▶ [TASK INSTRUCTIONS] Every line of the records below that has the word "bodleian" should be copied.
+---+
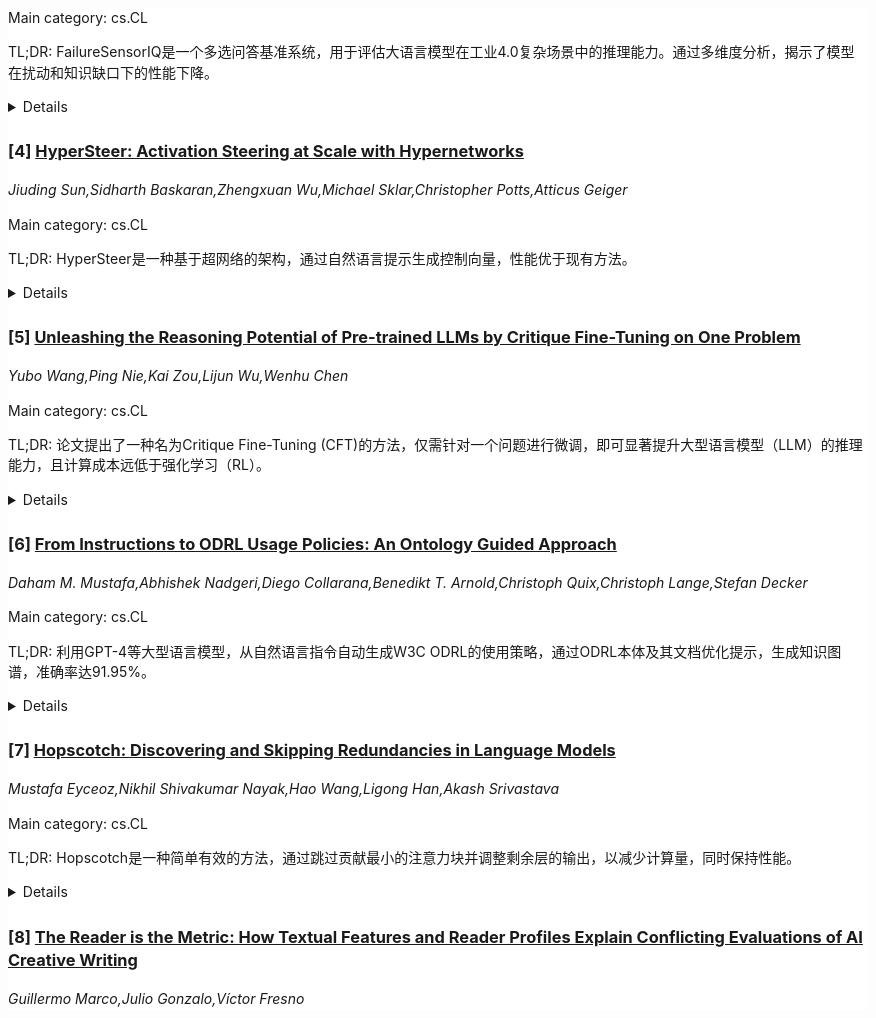 Main category: cs.CL

TL;DR: FailureSensorIQ是一个多选问答基准系统，用于评估大语言模型在工业4.0复杂场景中的推理能力。通过多维度分析，揭示了模型在扰动和知识缺口下的性能下降。


<details><summary>Details</summary></details>


### [4] [HyperSteer: Activation Steering at Scale with Hypernetworks](https://arxiv.org/abs/2506.03292)
*Jiuding Sun,Sidharth Baskaran,Zhengxuan Wu,Michael Sklar,Christopher Potts,Atticus Geiger*

Main category: cs.CL

TL;DR: HyperSteer是一种基于超网络的架构，通过自然语言提示生成控制向量，性能优于现有方法。


<details><summary>Details</summary></details>


### [5] [Unleashing the Reasoning Potential of Pre-trained LLMs by Critique Fine-Tuning on One Problem](https://arxiv.org/abs/2506.03295)
*Yubo Wang,Ping Nie,Kai Zou,Lijun Wu,Wenhu Chen*

Main category: cs.CL

TL;DR: 论文提出了一种名为Critique Fine-Tuning (CFT)的方法，仅需针对一个问题进行微调，即可显著提升大型语言模型（LLM）的推理能力，且计算成本远低于强化学习（RL）。


<details><summary>Details</summary></details>


### [6] [From Instructions to ODRL Usage Policies: An Ontology Guided Approach](https://arxiv.org/abs/2506.03301)
*Daham M. Mustafa,Abhishek Nadgeri,Diego Collarana,Benedikt T. Arnold,Christoph Quix,Christoph Lange,Stefan Decker*

Main category: cs.CL

TL;DR: 利用GPT-4等大型语言模型，从自然语言指令自动生成W3C ODRL的使用策略，通过ODRL本体及其文档优化提示，生成知识图谱，准确率达91.95%。


<details><summary>Details</summary></details>


### [7] [Hopscotch: Discovering and Skipping Redundancies in Language Models](https://arxiv.org/abs/2506.03303)
*Mustafa Eyceoz,Nikhil Shivakumar Nayak,Hao Wang,Ligong Han,Akash Srivastava*

Main category: cs.CL

TL;DR: Hopscotch是一种简单有效的方法，通过跳过贡献最小的注意力块并调整剩余层的输出，以减少计算量，同时保持性能。


<details><summary>Details</summary></details>


### [8] [The Reader is the Metric: How Textual Features and Reader Profiles Explain Conflicting Evaluations of AI Creative Writing](https://arxiv.org/abs/2506.03310)
*Guillermo Marco,Julio Gonzalo,Víctor Fresno*
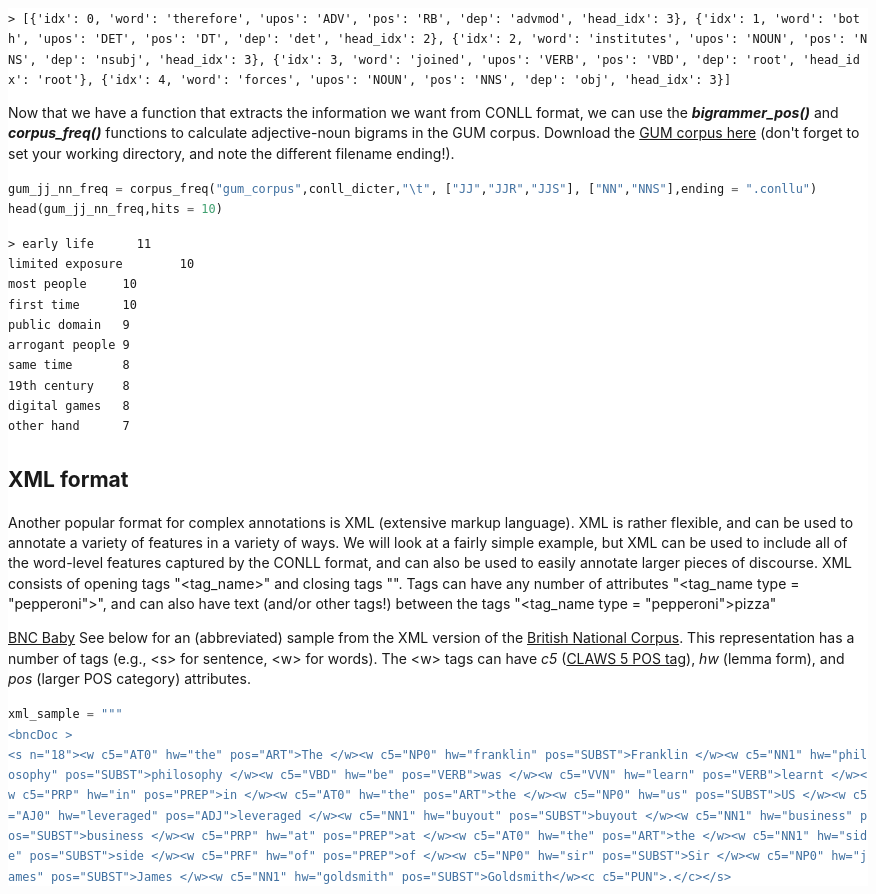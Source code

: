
 ```
> [{'idx': 0, 'word': 'therefore', 'upos': 'ADV', 'pos': 'RB', 'dep': 'advmod', 'head_idx': 3}, {'idx': 1, 'word': 'both', 'upos': 'DET', 'pos': 'DT', 'dep': 'det', 'head_idx': 2}, {'idx': 2, 'word': 'institutes', 'upos': 'NOUN', 'pos': 'NNS', 'dep': 'nsubj', 'head_idx': 3}, {'idx': 3, 'word': 'joined', 'upos': 'VERB', 'pos': 'VBD', 'dep': 'root', 'head_idx': 'root'}, {'idx': 4, 'word': 'forces', 'upos': 'NOUN', 'pos': 'NNS', 'dep': 'obj', 'head_idx': 3}]
```
Now that we have a function that extracts the information we want from CONLL format, we can use the **_bigrammer_pos()_** and **_corpus_freq()_** functions to calculate adjective-noun bigrams in the GUM corpus. Download the [GUM corpus here](https://github.com/kristopherkyle/corpus-analysis-python/raw/master/sample_data/gum_corpus.zip) (don't forget to set your working directory, and note the different filename ending!).

```python
gum_jj_nn_freq = corpus_freq("gum_corpus",conll_dicter,"\t", ["JJ","JJR","JJS"], ["NN","NNS"],ending = ".conllu")
head(gum_jj_nn_freq,hits = 10)
```
```
> early life      11
limited exposure        10
most people     10
first time      10
public domain   9
arrogant people 9
same time       8
19th century    8
digital games   8
other hand      7
```

## XML format
Another popular format for complex annotations is XML (extensive markup language). XML is rather flexible, and can be used to annotate a variety of features in a variety of ways. We will look at a fairly simple example, but XML can be used to include all of the word-level features captured by the CONLL format, and can also be used to easily annotate larger pieces of discourse. XML consists of opening tags "<tag_name>" and closing tags "</tagname>". Tags can have any number of attributes "<tag_name type = "pepperoni"></tagname>", and can also have text (and/or other tags!) between the tags "<tag_name type = "pepperoni">pizza</tagname>"

[BNC Baby](https://ota.bodleian.ox.ac.uk/repository/xmlui/handle/20.500.12024/2553)
See below for an (abbreviated) sample from the XML version of the [British National Corpus](https://ota.bodleian.ox.ac.uk/repository/xmlui/handle/20.500.12024/2554). This representation has a number of tags (e.g., \<s> for sentence, \<w> for words). The \<w> tags can have _c5_ ([CLAWS 5 POS tag](http://ucrel.lancs.ac.uk/claws5tags.html)), _hw_ (lemma form), and _pos_ (larger POS category) attributes.

```python
xml_sample = """
<bncDoc >
<s n="18"><w c5="AT0" hw="the" pos="ART">The </w><w c5="NP0" hw="franklin" pos="SUBST">Franklin </w><w c5="NN1" hw="philosophy" pos="SUBST">philosophy </w><w c5="VBD" hw="be" pos="VERB">was </w><w c5="VVN" hw="learn" pos="VERB">learnt </w><w c5="PRP" hw="in" pos="PREP">in </w><w c5="AT0" hw="the" pos="ART">the </w><w c5="NP0" hw="us" pos="SUBST">US </w><w c5="AJ0" hw="leveraged" pos="ADJ">leveraged </w><w c5="NN1" hw="buyout" pos="SUBST">buyout </w><w c5="NN1" hw="business" pos="SUBST">business </w><w c5="PRP" hw="at" pos="PREP">at </w><w c5="AT0" hw="the" pos="ART">the </w><w c5="NN1" hw="side" pos="SUBST">side </w><w c5="PRF" hw="of" pos="PREP">of </w><w c5="NP0" hw="sir" pos="SUBST">Sir </w><w c5="NP0" hw="james" pos="SUBST">James </w><w c5="NN1" hw="goldsmith" pos="SUBST">Goldsmith</w><c c5="PUN">.</c></s>
```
+---+
▶ [WRITTEN SOLUTION]
[BNC Baby](https://ota.bodleian.ox.ac.uk/repository/xmlui/handle/20.500.12024/2553)
See below for an (abbreviated) sample from the XML version of the [British National Corpus](https://ota.bodleian.ox.ac.uk/repository/xmlui/handle/20.500.12024/2554). This representation has a number of tags (e.g., \<s> for sentence, \<w> for words). The \<w> tags can have _c5_ ([CLAWS 5 POS tag](http://ucrel.lancs.ac.uk/claws5tags.html)), _hw_ (lemma form), and _pos_ (larger POS category) attributes.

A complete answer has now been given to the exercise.